Flexibility is becoming a big annoyance to me recently in general, I can't put my socks on without breaking into a sweat and stuff like putting on a tie and pulling my collar down is becoming near imposable as my arms don't seem to want to bend that way anymore............don't get me wrong I'm not huge by any means so I have no idea how the Pro's cope with stuff like this?!


----------



## lordgeorge

back when I used to train muay thai twice a week and karate once a week I could put my palms on the floor and beyond,

but not anymore

is there a trade off behind flexibility and strength do you think ?


----------



## evad

I can get to about the tops of my ankles, good job im straight eh


----------



## TinyGuy

i can touch my chest to my legs lol


----------



## Rottee

No I cant Im 32yrs old but they guy I train with is 50 yrs old and can put his hands flat on the floor.

I like to watch the mrs trying to do it though.


----------



## Fragjuice

no chance, there's about a foot between my finger tips and my toes


----------



## ed220




----------



## Litmus

Not yet, but I'm getting closer. I am literally inches away now, after stretching on and off for the last few months.


----------



## UnitedFan

Nowhere near! I can get my wrist just past my knee atm :lol:

I think I have this problem through genes though, my dad and his dad are the same. Although I seem to have the worst.

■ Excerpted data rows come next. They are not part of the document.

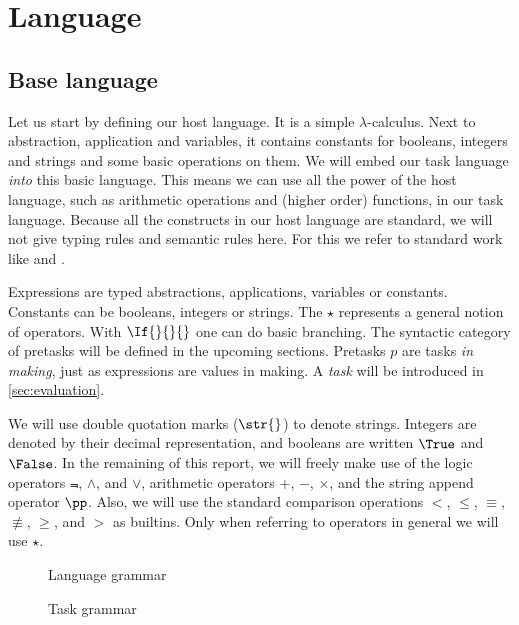 


\section{Language}



\subsection{Base language}

Let us start by defining our host language.
It is a simple $\lambda$-calculus.
Next to abstraction, application and variables,
it contains constants for booleans, integers and strings
and some basic operations on them.
We will embed our task language \emph{into} this basic language.
This means we can use all the power of the host language,
such as arithmetic operations and (higher order) functions,
in our task language.
Because all the constructs in our host language are standard,
we will not give typing rules and semantic rules here.
For this we refer to standard work like \textcite{books/Pierce02TAPL} and \textcite{books/Harper16PFPL}.

Expressions are typed abstractions, applications, variables or constants.
Constants can be booleans, integers or strings.
The $\star$ represents a general notion of operators.
With $\If{}{}{}$ one can do basic branching.
The syntactic category of pretasks will be defined in the upcoming sections.
Pretasks $p$ are tasks \emph{in making},
just as expressions are values in making.
A \emph{task} will be introduced in \autoref{sec:evaluation}.

We will use double quotation marks ($\str{}$) to denote strings.
Integers are denoted by their decimal representation,
and booleans are written $\True$ and $\False$.
In the remaining of this report,
we will freely make use of the logic operators $\Not$, $\land$, and $\lor$,
arithmetic operators $+$, $-$, $\times$,
and the string append operator $\pp$.
Also, we will use the standard comparison operations $<$, $\le$, $\equiv$, $\not\equiv$, $\ge$, and $>$
as builtins.
Only when referring to operators in general we will use $\star$.

\begin{figure}
  \small
  \caption{Language grammar} \label{fig:language-grammar}
\end{figure}

\begin{figure}
  \small
  \caption{Task grammar} \label{fig:task-grammar}
\end{figure}


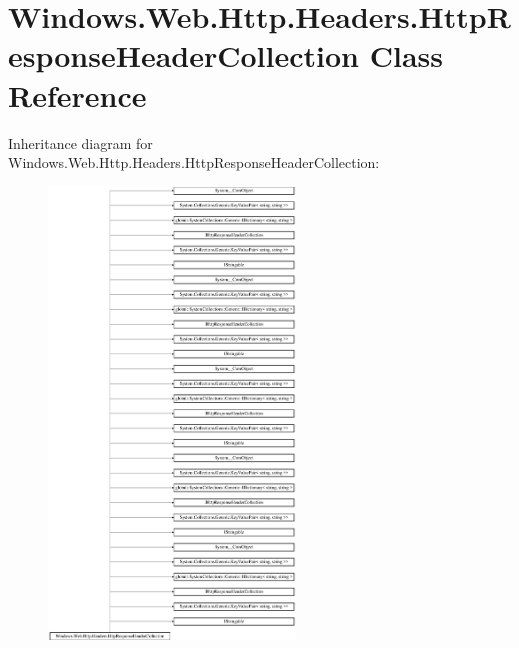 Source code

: \hypertarget{class_windows_1_1_web_1_1_http_1_1_headers_1_1_http_response_header_collection}{}\section{Windows.\+Web.\+Http.\+Headers.\+Http\+Response\+Header\+Collection Class Reference}
\label{class_windows_1_1_web_1_1_http_1_1_headers_1_1_http_response_header_collection}
Inheritance diagram for Windows.\+Web.\+Http.\+Headers.\+Http\+Response\+Header\+Collection\+:\begin{figure}[H]
\begin{center}
\leavevmode
\includegraphics[height=12.000000cm]{class_windows_1_1_web_1_1_http_1_1_headers_1_1_http_response_header_collection}
\end{center}
\end{figure}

I stretch from time to time but it's so uncomfortable I tend to not want to. It's a mix between a stretching feeling and a feeling that there's no blood going to my legs. It's awful!


----------



## aka

I could if i try very hard


----------



## craftybutcher

Why is it I am fitter now but can no longer touch my toes but when I was a slob I could?


----------



## suliktribal

I can but wouldn't in a room with you guys, hehe.


----------



## pea head

Yes,i do SLD with a bar past toes as well.


----------



## deeppurple

i can touch my nose, i hope i get some credit for that.


----------



## lib

im not falling for that one again, my ar$e still hurting from the last time u asked me!!!!!


----------



## UnitedFan

I had a dream that I could touch my toes. I was really disappointed when I woke up. I think that's because I read this thread before going to bed


----------



## Nathrakh

Just tried - Can still touch floor, flat palms with straight legs.


----------



## big pete

used to be able to get flat palms in my TKD days.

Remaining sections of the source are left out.